### EXERCISE
Each line of the material below is to be written out exactly. Leave out any picture.

### DATA SUPPLIED
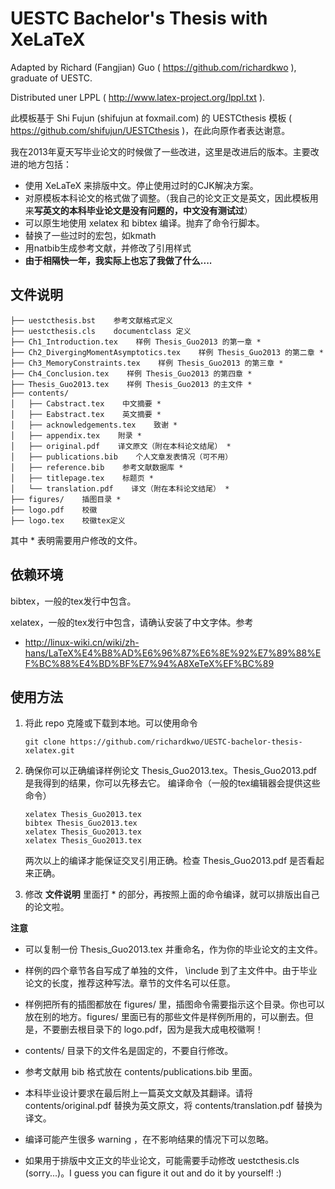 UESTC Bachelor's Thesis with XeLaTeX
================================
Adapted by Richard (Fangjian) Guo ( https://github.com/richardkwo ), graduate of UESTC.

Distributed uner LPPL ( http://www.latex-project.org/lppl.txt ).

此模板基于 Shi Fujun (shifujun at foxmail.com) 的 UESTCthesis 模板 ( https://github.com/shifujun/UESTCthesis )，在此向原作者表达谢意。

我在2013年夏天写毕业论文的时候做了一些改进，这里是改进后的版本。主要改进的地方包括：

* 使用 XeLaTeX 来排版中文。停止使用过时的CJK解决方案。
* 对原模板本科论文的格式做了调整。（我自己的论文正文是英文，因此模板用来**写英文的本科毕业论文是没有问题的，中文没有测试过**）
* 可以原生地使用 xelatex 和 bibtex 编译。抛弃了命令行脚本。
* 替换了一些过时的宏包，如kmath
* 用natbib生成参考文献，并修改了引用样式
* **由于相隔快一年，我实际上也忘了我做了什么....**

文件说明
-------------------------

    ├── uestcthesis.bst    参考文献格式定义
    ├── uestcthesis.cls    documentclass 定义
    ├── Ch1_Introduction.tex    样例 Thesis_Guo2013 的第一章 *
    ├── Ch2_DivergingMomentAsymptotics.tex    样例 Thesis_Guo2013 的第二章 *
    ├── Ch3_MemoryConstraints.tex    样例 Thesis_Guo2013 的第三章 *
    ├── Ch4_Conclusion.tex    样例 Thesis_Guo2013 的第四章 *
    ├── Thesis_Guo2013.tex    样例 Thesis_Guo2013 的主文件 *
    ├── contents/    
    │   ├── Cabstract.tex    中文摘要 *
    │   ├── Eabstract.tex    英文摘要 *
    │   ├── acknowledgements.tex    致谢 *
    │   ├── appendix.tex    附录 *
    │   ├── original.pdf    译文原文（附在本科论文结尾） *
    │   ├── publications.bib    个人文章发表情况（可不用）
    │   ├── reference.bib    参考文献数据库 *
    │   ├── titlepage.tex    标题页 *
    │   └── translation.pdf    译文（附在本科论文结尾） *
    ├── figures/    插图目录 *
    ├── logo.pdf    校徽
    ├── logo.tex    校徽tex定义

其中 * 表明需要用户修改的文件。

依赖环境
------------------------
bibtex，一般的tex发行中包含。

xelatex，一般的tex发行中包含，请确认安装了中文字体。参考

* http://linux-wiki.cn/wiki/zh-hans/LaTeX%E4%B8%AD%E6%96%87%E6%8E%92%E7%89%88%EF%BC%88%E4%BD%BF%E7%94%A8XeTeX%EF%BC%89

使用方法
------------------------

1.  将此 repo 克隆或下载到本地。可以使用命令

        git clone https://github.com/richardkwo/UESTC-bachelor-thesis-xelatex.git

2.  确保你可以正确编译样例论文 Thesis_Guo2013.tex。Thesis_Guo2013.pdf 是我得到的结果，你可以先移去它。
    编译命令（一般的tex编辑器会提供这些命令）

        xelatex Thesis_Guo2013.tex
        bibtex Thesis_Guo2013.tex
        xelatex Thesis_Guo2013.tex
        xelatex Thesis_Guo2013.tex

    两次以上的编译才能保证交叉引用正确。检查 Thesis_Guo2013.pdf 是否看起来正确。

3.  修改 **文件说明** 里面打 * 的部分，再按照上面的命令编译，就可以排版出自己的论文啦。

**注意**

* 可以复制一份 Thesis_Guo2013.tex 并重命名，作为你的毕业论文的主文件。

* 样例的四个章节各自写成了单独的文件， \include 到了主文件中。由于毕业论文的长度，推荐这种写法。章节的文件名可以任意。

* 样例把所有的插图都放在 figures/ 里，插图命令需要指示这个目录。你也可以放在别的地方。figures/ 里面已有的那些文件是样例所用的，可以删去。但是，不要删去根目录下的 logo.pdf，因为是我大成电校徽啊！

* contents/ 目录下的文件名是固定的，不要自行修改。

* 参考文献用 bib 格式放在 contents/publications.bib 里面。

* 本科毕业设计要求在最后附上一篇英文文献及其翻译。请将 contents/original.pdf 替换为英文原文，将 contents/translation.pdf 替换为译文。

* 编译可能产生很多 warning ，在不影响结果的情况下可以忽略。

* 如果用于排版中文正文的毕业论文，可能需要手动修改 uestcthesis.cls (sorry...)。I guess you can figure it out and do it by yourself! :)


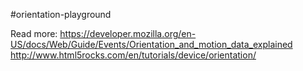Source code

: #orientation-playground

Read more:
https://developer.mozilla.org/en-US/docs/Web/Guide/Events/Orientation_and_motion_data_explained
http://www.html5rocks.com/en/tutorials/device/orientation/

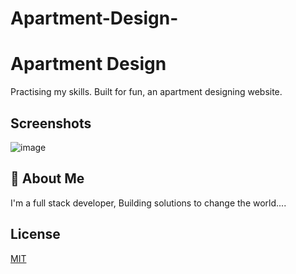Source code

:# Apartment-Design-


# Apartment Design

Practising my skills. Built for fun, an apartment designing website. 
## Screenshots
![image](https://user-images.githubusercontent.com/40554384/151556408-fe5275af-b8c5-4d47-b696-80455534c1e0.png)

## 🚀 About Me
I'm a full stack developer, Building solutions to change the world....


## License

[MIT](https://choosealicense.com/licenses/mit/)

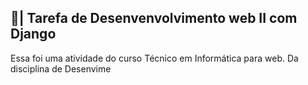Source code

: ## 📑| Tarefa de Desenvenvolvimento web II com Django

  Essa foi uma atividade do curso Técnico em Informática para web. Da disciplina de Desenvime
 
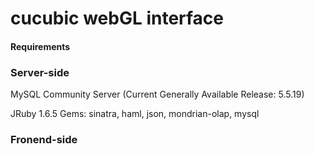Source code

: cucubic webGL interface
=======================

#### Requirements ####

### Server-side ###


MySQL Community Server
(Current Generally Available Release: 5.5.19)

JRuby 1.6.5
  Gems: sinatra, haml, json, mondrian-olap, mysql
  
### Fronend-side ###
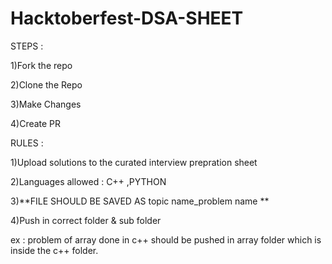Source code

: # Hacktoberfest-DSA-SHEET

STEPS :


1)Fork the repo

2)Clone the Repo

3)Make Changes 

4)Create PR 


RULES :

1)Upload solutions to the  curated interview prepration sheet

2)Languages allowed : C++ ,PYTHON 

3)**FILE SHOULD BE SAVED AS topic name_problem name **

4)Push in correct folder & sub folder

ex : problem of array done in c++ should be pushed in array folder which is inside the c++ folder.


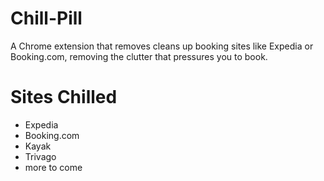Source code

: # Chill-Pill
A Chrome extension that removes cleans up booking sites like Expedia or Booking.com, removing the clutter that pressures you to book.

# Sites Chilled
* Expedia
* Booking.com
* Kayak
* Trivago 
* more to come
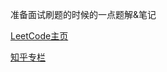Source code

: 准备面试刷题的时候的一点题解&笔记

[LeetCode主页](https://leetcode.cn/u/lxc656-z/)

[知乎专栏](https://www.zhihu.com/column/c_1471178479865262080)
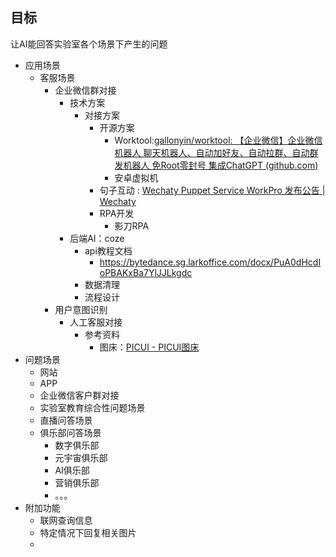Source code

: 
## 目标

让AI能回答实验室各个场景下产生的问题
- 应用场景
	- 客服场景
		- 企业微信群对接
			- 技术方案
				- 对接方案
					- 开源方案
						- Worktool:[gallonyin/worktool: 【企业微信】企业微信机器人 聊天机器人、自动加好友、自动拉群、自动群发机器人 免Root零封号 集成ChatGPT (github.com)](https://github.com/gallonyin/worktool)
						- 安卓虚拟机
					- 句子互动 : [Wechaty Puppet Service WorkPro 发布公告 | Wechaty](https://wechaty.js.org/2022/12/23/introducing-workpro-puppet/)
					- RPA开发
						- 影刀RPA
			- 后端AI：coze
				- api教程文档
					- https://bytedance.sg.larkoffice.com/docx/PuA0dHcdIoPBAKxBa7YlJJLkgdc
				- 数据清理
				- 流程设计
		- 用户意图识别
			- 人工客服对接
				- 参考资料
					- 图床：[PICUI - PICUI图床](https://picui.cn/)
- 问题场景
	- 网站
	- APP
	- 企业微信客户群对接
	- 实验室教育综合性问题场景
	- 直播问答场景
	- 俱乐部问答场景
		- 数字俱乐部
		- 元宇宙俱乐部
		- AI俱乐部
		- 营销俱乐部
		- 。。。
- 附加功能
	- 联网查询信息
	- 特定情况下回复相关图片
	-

### EXPECTED OUTPUT
 UESTC Bachelor's Thesis with XeLaTeX
================================
Adapted by Richard (Fangjian) Guo ( https://github.com/richardkwo ), graduate of UESTC.

Distributed uner LPPL ( http://www.latex-project.org/lppl.txt ).

此模板基于 Shi Fujun (shifujun at foxmail.com) 的 UESTCthesis 模板 ( https://github.com/shifujun/UESTCthesis )，在此向原作者表达谢意。

我在2013年夏天写毕业论文的时候做了一些改进，这里是改进后的版本。主要改进的地方包括：

* 使用 XeLaTeX 来排版中文。停止使用过时的CJK解决方案。
* 对原模板本科论文的格式做了调整。（我自己的论文正文是英文，因此模板用来**写英文的本科毕业论文是没有问题的，中文没有测试过**）
* 可以原生地使用 xelatex 和 bibtex 编译。抛弃了命令行脚本。
* 替换了一些过时的宏包，如kmath
* 用natbib生成参考文献，并修改了引用样式
* **由于相隔快一年，我实际上也忘了我做了什么....**

文件说明
-------------------------

    ├── uestcthesis.bst    参考文献格式定义
    ├── uestcthesis.cls    documentclass 定义
    ├── Ch1_Introduction.tex    样例 Thesis_Guo2013 的第一章 *
    ├── Ch2_DivergingMomentAsymptotics.tex    样例 Thesis_Guo2013 的第二章 *
    ├── Ch3_MemoryConstraints.tex    样例 Thesis_Guo2013 的第三章 *
    ├── Ch4_Conclusion.tex    样例 Thesis_Guo2013 的第四章 *
    ├── Thesis_Guo2013.tex    样例 Thesis_Guo2013 的主文件 *
    ├── contents/    
    │   ├── Cabstract.tex    中文摘要 *
    │   ├── Eabstract.tex    英文摘要 *
    │   ├── acknowledgements.tex    致谢 *
    │   ├── appendix.tex    附录 *
    │   ├── original.pdf    译文原文（附在本科论文结尾） *
    │   ├── publications.bib    个人文章发表情况（可不用）
    │   ├── reference.bib    参考文献数据库 *
    │   ├── titlepage.tex    标题页 *
    │   └── translation.pdf    译文（附在本科论文结尾） *
    ├── figures/    插图目录 *
    ├── logo.pdf    校徽
    ├── logo.tex    校徽tex定义

其中 * 表明需要用户修改的文件。

依赖环境
------------------------
bibtex，一般的tex发行中包含。

xelatex，一般的tex发行中包含，请确认安装了中文字体。参考

* http://linux-wiki.cn/wiki/zh-hans/LaTeX%E4%B8%AD%E6%96%87%E6%8E%92%E7%89%88%EF%BC%88%E4%BD%BF%E7%94%A8XeTeX%EF%BC%89

使用方法
------------------------

1.  将此 repo 克隆或下载到本地。可以使用命令

        git clone https://github.com/richardkwo/UESTC-bachelor-thesis-xelatex.git

2.  确保你可以正确编译样例论文 Thesis_Guo2013.tex。Thesis_Guo2013.pdf 是我得到的结果，你可以先移去它。
    编译命令（一般的tex编辑器会提供这些命令）

        xelatex Thesis_Guo2013.tex
        bibtex Thesis_Guo2013.tex
        xelatex Thesis_Guo2013.tex
        xelatex Thesis_Guo2013.tex

    两次以上的编译才能保证交叉引用正确。检查 Thesis_Guo2013.pdf 是否看起来正确。

3.  修改 **文件说明** 里面打 * 的部分，再按照上面的命令编译，就可以排版出自己的论文啦。

**注意**

* 可以复制一份 Thesis_Guo2013.tex 并重命名，作为你的毕业论文的主文件。

* 样例的四个章节各自写成了单独的文件， \include 到了主文件中。由于毕业论文的长度，推荐这种写法。章节的文件名可以任意。

* 样例把所有的插图都放在 figures/ 里，插图命令需要指示这个目录。你也可以放在别的地方。figures/ 里面已有的那些文件是样例所用的，可以删去。但是，不要删去根目录下的 logo.pdf，因为是我大成电校徽啊！

* contents/ 目录下的文件名是固定的，不要自行修改。

* 参考文献用 bib 格式放在 contents/publications.bib 里面。

* 本科毕业设计要求在最后附上一篇英文文献及其翻译。请将 contents/original.pdf 替换为英文原文，将 contents/translation.pdf 替换为译文。

* 编译可能产生很多 warning ，在不影响结果的情况下可以忽略。

* 如果用于排版中文正文的毕业论文，可能需要手动修改 uestcthesis.cls (sorry...)。I guess you can figure it out and do it by yourself! :)


Source code

: #orientation-playground

Read more:
https://developer.mozilla.org/en-US/docs/Web/Guide/Events/Orientation_and_motion_data_explained
http://www.html5rocks.com/en/tutorials/device/orientation/

Source code

:# Apartment-Design-


# Apartment Design

Practising my skills. Built for fun, an apartment designing website. 
## Screenshots
![image](https://user-images.githubusercontent.com/40554384/151556408-fe5275af-b8c5-4d47-b696-80455534c1e0.png)

## 🚀 About Me
I'm a full stack developer, Building solutions to change the world....


## License

[MIT](https://choosealicense.com/licenses/mit/)

Source code

: ## 📑| Tarefa de Desenvenvolvimento web II com Django

  Essa foi uma atividade do curso Técnico em Informática para web. Da disciplina de Desenvime
 
Source code

: cucubic webGL interface
=======================

#### Requirements ####

### Server-side ###


MySQL Community Server
(Current Generally Available Release: 5.5.19)

JRuby 1.6.5
  Gems: sinatra, haml, json, mondrian-olap, mysql
  
### Fronend-side ###
Source code

: # Hacktoberfest-DSA-SHEET

STEPS :


1)Fork the repo

2)Clone the Repo

3)Make Changes 

4)Create PR 


RULES :

1)Upload solutions to the  curated interview prepration sheet

2)Languages allowed : C++ ,PYTHON 

3)**FILE SHOULD BE SAVED AS topic name_problem name **

4)Push in correct folder & sub folder

ex : problem of array done in c++ should be pushed in array folder which is inside the c++ folder.


Source code

: # Chill-Pill
A Chrome extension that removes cleans up booking sites like Expedia or Booking.com, removing the clutter that pressures you to book.

# Sites Chilled
* Expedia
* Booking.com
* Kayak
* Trivago 
* more to come
Source code

: 准备面试刷题的时候的一点题解&笔记

[LeetCode主页](https://leetcode.cn/u/lxc656-z/)

[知乎专栏](https://www.zhihu.com/column/c_1471178479865262080)
Source code

: 
## 目标

让AI能回答实验室各个场景下产生的问题
- 应用场景
	- 客服场景
		- 企业微信群对接
			- 技术方案
				- 对接方案
					- 开源方案
						- Worktool:[gallonyin/worktool: 【企业微信】企业微信机器人 聊天机器人、自动加好友、自动拉群、自动群发机器人 免Root零封号 集成ChatGPT (github.com)](https://github.com/gallonyin/worktool)
						- 安卓虚拟机
					- 句子互动 : [Wechaty Puppet Service WorkPro 发布公告 | Wechaty](https://wechaty.js.org/2022/12/23/introducing-workpro-puppet/)
					- RPA开发
						- 影刀RPA
			- 后端AI：coze
				- api教程文档
					- https://bytedance.sg.larkoffice.com/docx/PuA0dHcdIoPBAKxBa7YlJJLkgdc
				- 数据清理
				- 流程设计
		- 用户意图识别
			- 人工客服对接
				- 参考资料
					- 图床：[PICUI - PICUI图床](https://picui.cn/)
- 问题场景
	- 网站
	- APP
	- 企业微信客户群对接
	- 实验室教育综合性问题场景
	- 直播问答场景
	- 俱乐部问答场景
		- 数字俱乐部
		- 元宇宙俱乐部
		- AI俱乐部
		- 营销俱乐部
		- 。。。
- 附加功能
	- 联网查询信息
	- 特定情况下回复相关图片
	-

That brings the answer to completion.